‘Flexibility' Means Coronavirus Will Not Hamper Training At AFC Harrogate

The Commanding Officer of the Army Foundation College in Harrogate says training will not be disrupted even if forced to close temporarily.

Training at the Army Foundation College in Harrogate will not be hampered by the ongoing coronavirus crisis, the college's Commanding Officer has told Forces News.

The college, which less than two weeks ago welcomed its largest ever intake of recruits, has "flexibility" when it comes to training, according to Lieutenant Colonel Rich Hall. 

So far, there have been no reports of COVID-19 cases at the centre in north Yorkshire. 

The new recruits spent their first week at the college getting a haircut, trying on some of their new kit and learning their very first drill steps. 

Lt Col Hall said he is confident the college's training programme can cope with a COVID-19 outbreak, even if it means temporary closure. 

"We have a very long course and lots of depth to it," Lt Col Hall said.

"We could close temporarily and then be able to regain and carry on with our training without too much of an impact.
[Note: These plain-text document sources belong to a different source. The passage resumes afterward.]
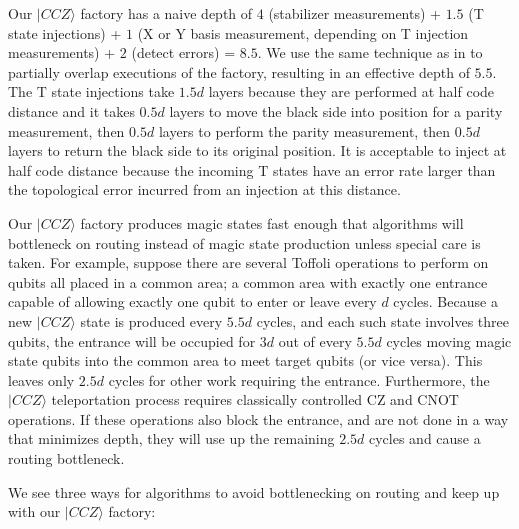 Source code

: \documentclass[superscriptaddress,notitlepage,longbibliography]{revtex4-1}
\begin{document}
Our $|CCZ\rangle$ factory has a naive depth of $4$ (stabilizer measurements) + $1.5$ (T state injections) + $1$ (X or Y basis measurement, depending on T injection measurements) + $2$ (detect errors) = $8.5$.
We use the same technique as in \cite{fowler2018} to partially overlap executions of the factory, resulting in an effective depth of $5.5$.
The T state injections take $1.5d$ layers because they are performed at half code distance and it takes $0.5d$ layers to move the black side into position for a parity measurement, then $0.5d$ layers to perform the parity measurement, then $0.5d$ layers to return the black side to its original position.
It is acceptable to inject at half code distance because the incoming T states have an error rate larger than the topological error incurred from an injection at this distance.

Our $|CCZ\rangle$ factory produces magic states fast enough that algorithms will bottleneck on routing instead of magic state production unless special care is taken.
For example, suppose there are several Toffoli operations to perform on qubits all placed in a common area; a common area with exactly one entrance capable of allowing exactly one qubit to enter or leave every $d$ cycles.
Because a new $|CCZ\rangle$ state is produced every $5.5d$ cycles, and each such state involves three qubits, the entrance will be occupied for $3d$ out of every $5.5d$ cycles moving magic state qubits into the common area to meet target qubits (or vice versa). This leaves only $2.5d$ cycles for other work requiring the entrance.
Furthermore, the $|CCZ\rangle$ teleportation process requires classically controlled CZ and CNOT operations.
If these operations also block the entrance, and are not done in a way that minimizes depth, they will use up the remaining $2.5d$ cycles and cause a routing bottleneck.

We see three ways for algorithms to avoid bottlenecking on routing and keep up with our $|CCZ\rangle$ factory:
\end{document}
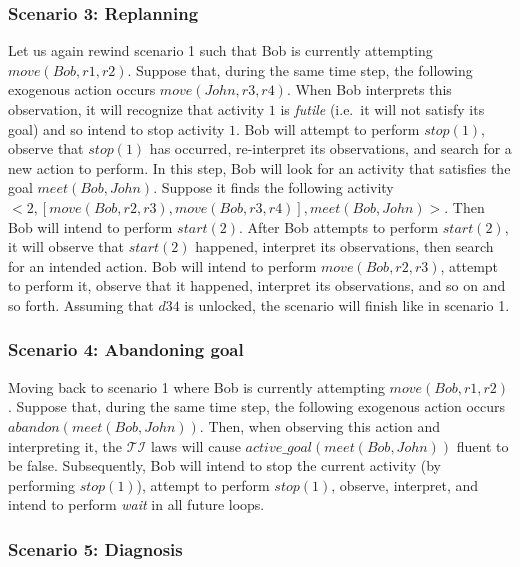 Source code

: \subsubsection{Scenario 3: Replanning~\citep{blount_towards_2014}}
\label{subsubsec:aia_scenario_3}

Let us again rewind scenario 1 such that Bob is currently attempting $move(Bob, r1, r2)$.
Suppose that, during the same time step, the following exogenous action occurs $move(John, r3, r4)$.
When Bob interprets this observation, it will recognize that activity $1$ is \textit{futile} (i.e.~it will not satisfy its goal) and so intend to stop activity $1$.
Bob will attempt to perform $stop(1)$, observe that $stop(1)$ has occurred, re-interpret its observations, and search for a new action to perform.
In this step, Bob will look for an activity that satisfies the goal $meet(Bob, John)$.
Suppose it finds the following activity $<2, [move(Bob, r2,r3), move(Bob, r3,r4)],meet(Bob,John)>$.
Then Bob will intend to perform $start(2)$.
After Bob attempts to perform $start(2)$, it will observe that $start(2)$ happened, interpret its observations, then search for an intended action.
Bob will intend to perform $move(Bob, r2,r3)$, attempt to perform it, observe that it happened, interpret its observations, and so on and so forth.
Assuming that $d34$ is unlocked, the scenario will finish like in scenario 1.

\subsubsection{Scenario 4: Abandoning goal~\citep{blount_towards_2014}}
\label{subsubsec:aia_scenario_4}

Moving back to scenario 1 where Bob is currently attempting $move(Bob, r1, r2)$.
Suppose that, during the same time step, the following exogenous action occurs $abandon(meet(Bob, John))$.
Then, when observing this action and interpreting it, the $\mathcal{TI}$ laws will cause $active\_goal(meet(Bob, John))$ fluent to be false.
Subsequently, Bob will intend to stop the current activity (by performing $stop(1)$), attempt to perform $stop(1)$, observe, interpret, and intend to perform \textit{wait} in all future loops.

\subsubsection{Scenario 5: Diagnosis~\citep{blount_towards_2014}}
\label{subsubsec:aia_scenario_5}

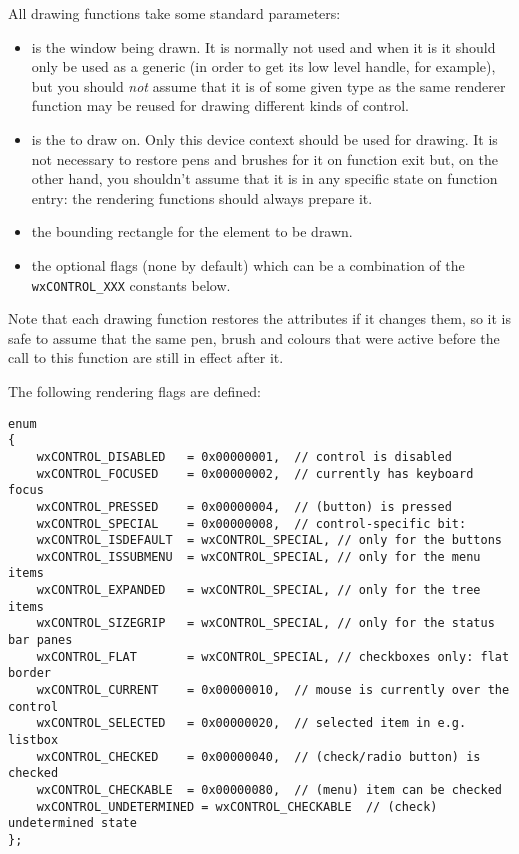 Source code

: All drawing functions take some standard parameters:
\begin{itemize}
\item {} is the window being drawn. It is normally not used and when
it is it should only be used as a generic  
(in order to get its low level handle, for example), but you should
\emph{not} assume that it is of some given type as the same renderer
function may be reused for drawing different kinds of control.
\item {} is the  to draw on. Only this device
context should be used for drawing. It is not necessary to restore
pens and brushes for it on function exit but, on the other hand, you
shouldn't assume that it is in any specific state on function entry:
the rendering functions should always prepare it.
\item {} the bounding rectangle for the element to be drawn.
\item {} the optional flags (none by default) which can be a
combination of the \texttt{wxCONTROL\_XXX} constants below.
\end{itemize}

Note that each drawing function restores the  attributes if
it changes them, so it is safe to assume that the same pen, brush and colours
that were active before the call to this function are still in effect after it.



The following rendering flags are defined:

\begin{verbatim}
enum
{
    wxCONTROL_DISABLED   = 0x00000001,  // control is disabled
    wxCONTROL_FOCUSED    = 0x00000002,  // currently has keyboard focus
    wxCONTROL_PRESSED    = 0x00000004,  // (button) is pressed
    wxCONTROL_SPECIAL    = 0x00000008,  // control-specific bit:
    wxCONTROL_ISDEFAULT  = wxCONTROL_SPECIAL, // only for the buttons
    wxCONTROL_ISSUBMENU  = wxCONTROL_SPECIAL, // only for the menu items
    wxCONTROL_EXPANDED   = wxCONTROL_SPECIAL, // only for the tree items
    wxCONTROL_SIZEGRIP   = wxCONTROL_SPECIAL, // only for the status bar panes
    wxCONTROL_FLAT       = wxCONTROL_SPECIAL, // checkboxes only: flat border
    wxCONTROL_CURRENT    = 0x00000010,  // mouse is currently over the control
    wxCONTROL_SELECTED   = 0x00000020,  // selected item in e.g. listbox
    wxCONTROL_CHECKED    = 0x00000040,  // (check/radio button) is checked
    wxCONTROL_CHECKABLE  = 0x00000080,  // (menu) item can be checked
    wxCONTROL_UNDETERMINED = wxCONTROL_CHECKABLE  // (check) undetermined state
};
\end{verbatim}

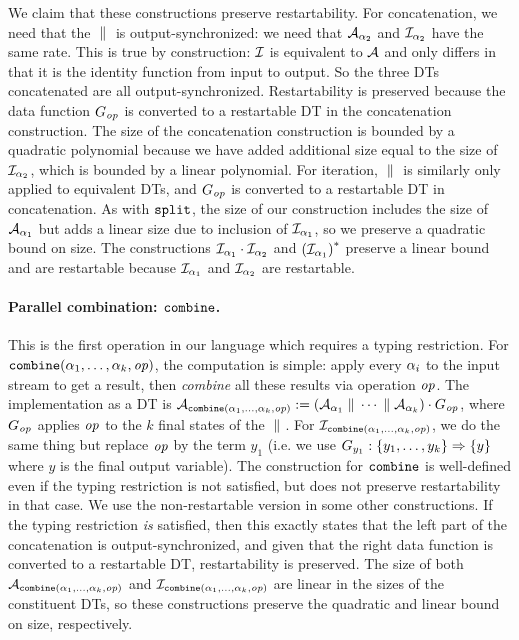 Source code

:We claim that these constructions preserve restartability. For concatenation, we need that the $\; \| \;$ is output-synchronized: we need that $\mathcal{A}_{\alpha_2}$ and $\mathcal{I}_{\alpha_2}$ have the same rate. This is true by construction: $\mathcal{I}$ is equivalent to $\mathcal{A}$ and only differs in that it is the identity function from input to output.
So the three DTs concatenated are all output-synchronized. Restartability is preserved because the data function $G_{\mathit{op}}$ is converted to a restartable DT in the concatenation construction.
The size of the concatenation construction is bounded by a quadratic polynomial because we have added additional size equal to the size of $\mathcal{I}_{\alpha_2}$, which is bounded by a linear polynomial.
For iteration, $\; \| \;$ is similarly only applied to equivalent DTs, and $G_{\mathit{op}}$ is converted to a restartable DT in concatenation.
As with $\texttt{split}$, the size of our construction includes the size of $\mathcal{A}_{\alpha_1}$ but adds a linear size due to inclusion of $\mathcal{I}_{\alpha_1}$, so we preserve a quadratic bound on size.
The constructions $\mathcal{I}_{\alpha_1} \cdot \mathcal{I}_{\alpha_2}$
and ${{(\mathcal{I}_{\alpha_1})}^{*}}$ preserve a linear bound and are restartable because $\mathcal{I}_{\alpha_1}$ and $\mathcal{I}_{\alpha_2}$ are restartable.

\paragraph*{Parallel combination: $\texttt{combine}$.}
This is the first operation in our language which requires a typing restriction.
For $\texttt{combine}(\alpha_1, \ldots, \alpha_k, \mathit{op})$, the computation is simple: apply every $\alpha_i$
to the input stream to get a result, then \emph{combine} all these results via operation $\mathit{op}$.
The implementation as a DT is
$\mathcal{A}_{\texttt{combine}(\alpha_1, \ldots, \alpha_k, \mathit{op})} := \left(\mathcal{A}_{\alpha_1} \; \| \; \cdots \; \| \; \mathcal{A}_{\alpha_k}\right) \cdot G_{\mathit{op}}$,
where $G_{\mathit{op}}$ applies $\mathit{op}$ to the $k$ final states of the $\; \| \;$.
For $\mathcal{I}_{\texttt{combine}(\alpha_1,\ldots, \alpha_k, \mathit{op})}$, we do the same thing but replace $\mathit{op}$ by the term $y_1$ (i.e. we use $G_{y_1} : \{y_1,\ldots,y_k\} \Rightarrow \{y\}$ where $y$ is the final output variable).
The construction for $\texttt{combine}$ is well-defined even if the typing restriction is not satisfied, but does not preserve restartability in that case. We use the non-restartable version in some other constructions.
If the typing restriction \emph{is} satisfied, then this exactly states that the left part of the concatenation is output-synchronized, and given that the right data function is converted to a restartable DT, restartability is preserved.
The size of both $\mathcal{A}_{\texttt{combine}(\alpha_1, \ldots, \alpha_k, \mathit{op})}$ and $\mathcal{I}_{\texttt{combine}(\alpha_1,\ldots, \alpha_k, \mathit{op})}$ are linear in the sizes of the constituent DTs, so these constructions preserve the quadratic and linear bound on size, respectively.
"Lots of our course is modular as well, so being able to cease training in one area and focus on something else gives us probably a little bit more flexibility." 

The college trains junior soldiers aged between 16-18 and is the only one of its kind in the country.

A total of 1,392 junior soldiers have enrolled into the college this year - an increase of two platoons on last year.

The Army Foundation College in Harrogate welcomed its largest ever intake of recruits earlier this month.

Around 20% of the new recruits won't make it through the course - although that figure is falling year-on-year.

The biggest challenge for many is homesickness and the college is implementing new strategies to try and help.

"The new direction that we are going [is] through the Army's Op Smart programme," Lt Col Hall said.

"[It does] focus a lot on mental resilience training, so it's actually brought a lot of mental resilience coping mechanisms forward.  

"Certainly by week three, their mental resilience training will be complete and that will stand them in a really good stead for the rest of the year." 

The college runs a 23-week course and a 49-week course, and those who graduate can go on to serve across the Army.